The Unbearable Lightness of Irrelevance

I once had a friend whose favorite writer was Milan Kundera, a Czech novelist.  She’s still around.  I wonder what Milan Kundera’s up to.  I wonder if he’ll win the Nobel Prize someday.  He had a novel called The Unbearable Lightness of Being.  It was very philosophical.  Hence this title for the post.

The current Nobel laureate for literature is a poet who has lambasted the President for the Iraq war.  Let me say this now – I’m no Harold Pinter.

I did watch the President’s speech in part this morning, together with three Senate Democrats’ “Pre-buttal,” as they called it on CNN, and I’m wondering whether those speeches and the criticisms they created will last longer than 24 hours.  

Right now, Mariellen has turned on Alias Season 1 on DVD, and the primetime lineup of Lost and Alias will probably dominate our TV tonight.  I still am curious about the news though.  I’m wondering if the President or anyone else can truly move events forward or backward, or whether we’re all awash in a glut of information and entertainment.  We feed our brains so much crap these days.
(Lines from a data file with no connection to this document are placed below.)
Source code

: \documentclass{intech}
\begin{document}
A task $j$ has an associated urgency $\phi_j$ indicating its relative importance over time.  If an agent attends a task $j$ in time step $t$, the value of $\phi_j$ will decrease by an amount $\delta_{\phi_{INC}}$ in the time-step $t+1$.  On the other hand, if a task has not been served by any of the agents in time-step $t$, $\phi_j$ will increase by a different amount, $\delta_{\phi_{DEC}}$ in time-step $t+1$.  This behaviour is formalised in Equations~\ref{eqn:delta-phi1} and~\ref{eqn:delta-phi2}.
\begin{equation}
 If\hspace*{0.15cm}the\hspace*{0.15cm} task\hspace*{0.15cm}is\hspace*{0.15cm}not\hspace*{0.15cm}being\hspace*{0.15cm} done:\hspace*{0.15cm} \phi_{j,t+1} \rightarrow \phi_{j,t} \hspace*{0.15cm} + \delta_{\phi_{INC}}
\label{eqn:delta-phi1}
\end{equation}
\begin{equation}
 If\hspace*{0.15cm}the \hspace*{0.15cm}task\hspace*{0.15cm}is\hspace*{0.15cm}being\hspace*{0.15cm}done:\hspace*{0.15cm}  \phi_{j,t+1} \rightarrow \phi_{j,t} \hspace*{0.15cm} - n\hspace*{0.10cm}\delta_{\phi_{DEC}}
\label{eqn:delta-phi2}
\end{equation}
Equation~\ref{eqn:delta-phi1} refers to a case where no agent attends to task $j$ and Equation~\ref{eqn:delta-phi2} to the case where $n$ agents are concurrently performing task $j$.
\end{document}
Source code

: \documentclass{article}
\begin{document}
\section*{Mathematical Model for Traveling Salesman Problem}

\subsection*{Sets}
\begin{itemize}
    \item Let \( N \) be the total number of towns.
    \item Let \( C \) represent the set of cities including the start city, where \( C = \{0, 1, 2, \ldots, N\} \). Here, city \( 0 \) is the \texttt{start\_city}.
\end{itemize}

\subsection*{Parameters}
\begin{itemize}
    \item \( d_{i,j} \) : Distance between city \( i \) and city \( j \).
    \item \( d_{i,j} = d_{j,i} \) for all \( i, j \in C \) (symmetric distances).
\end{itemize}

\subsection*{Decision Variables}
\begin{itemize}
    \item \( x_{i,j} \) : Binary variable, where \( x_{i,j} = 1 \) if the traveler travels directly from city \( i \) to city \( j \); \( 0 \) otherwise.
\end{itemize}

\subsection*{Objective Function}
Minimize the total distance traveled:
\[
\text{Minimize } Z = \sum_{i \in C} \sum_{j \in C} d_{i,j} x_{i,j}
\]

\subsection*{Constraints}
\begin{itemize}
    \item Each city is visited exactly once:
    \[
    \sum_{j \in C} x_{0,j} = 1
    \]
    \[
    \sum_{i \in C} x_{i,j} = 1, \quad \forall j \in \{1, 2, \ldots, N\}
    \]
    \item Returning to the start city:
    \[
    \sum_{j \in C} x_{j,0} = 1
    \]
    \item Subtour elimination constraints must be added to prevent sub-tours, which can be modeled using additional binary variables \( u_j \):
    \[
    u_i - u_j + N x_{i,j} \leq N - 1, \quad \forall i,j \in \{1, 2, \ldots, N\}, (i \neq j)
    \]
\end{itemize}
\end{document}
One issue that’s come to the forefront in the national media and that directly affects the Southwest these days is immigration.  There’s an immigration reform bill making its way through Washington right now.  I don’t know how many Southwesterners are even aware of its existence.

I think we all need to be aware, but not too aware, of our limitations.  We all can only handle so much.